Task requirements:
Your response should contain every line from the data below that holds the string "Keep".

Stored data:
───

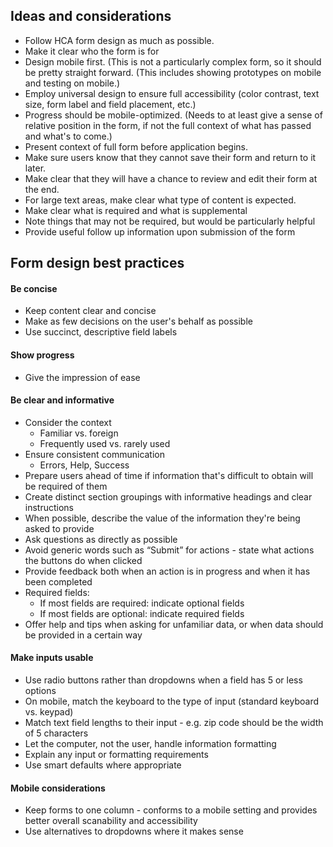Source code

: ## Ideas and considerations

 - Follow HCA form design as much as possible.
 - Make it clear who the form is for
 - Design mobile first. (This is not a particularly complex form, so it should be pretty straight forward. (This includes showing prototypes on mobile and testing on mobile.)
 - Employ universal design to ensure full accessibility (color contrast, text size, form label and field placement, etc.)
 - Progress should be mobile-optimized. (Needs to at least give a sense of relative position in the form, if not the full context of what has passed and what's to come.)
 - Present context of full form before application begins.
 - Make sure users know that they cannot save their form and return to it later.
 - Make clear that they will have a chance to review and edit their form at the end.
 - For large text areas, make clear what type of content is expected.
 - Make clear what is required and what is supplemental
 - Note things that may not be required, but would be particularly helpful
 - Provide useful follow up information upon submission of the form

## Form design best practices

#### Be concise
- Keep content clear and concise
- Make as few decisions on the user's behalf as possible
- Use succinct, descriptive field labels

#### Show progress
- Give the impression of ease

#### Be clear and informative
- Consider the context
  - Familiar vs. foreign
  - Frequently used vs. rarely used
- Ensure consistent communication
  - Errors, Help, Success
- Prepare users ahead of time if information that's difficult to obtain will be required of them
- Create distinct section groupings with informative headings and clear instructions
- When possible, describe the value of the information they're being asked to provide
- Ask questions as directly as possible
- Avoid generic words such as “Submit” for actions - state what actions the buttons do when clicked
- Provide feedback both when an action is in progress and when it has been completed
- Required fields:
  - If most fields are required: indicate optional fields
  - If most fields are optional: indicate required fields
- Offer help and tips when asking for unfamiliar data, or when data should be provided in a certain way

#### Make inputs usable
- Use radio buttons rather than dropdowns when a field has 5 or less options
- On mobile, match the keyboard to the type of input (standard keyboard vs. keypad)
- Match text field lengths to their input - e.g. zip code should be the width of 5 characters
- Let the computer, not the user, handle information formatting
- Explain any input or formatting requirements
- Use smart defaults where appropriate

#### Mobile considerations
- Keep forms to one column - conforms to a mobile setting and provides better overall scanability and accessibility
- Use alternatives to dropdowns where it makes sense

───

Written response:
- Keep content clear and concise
- Keep forms to one column - conforms to a mobile setting and provides better overall scanability and accessibility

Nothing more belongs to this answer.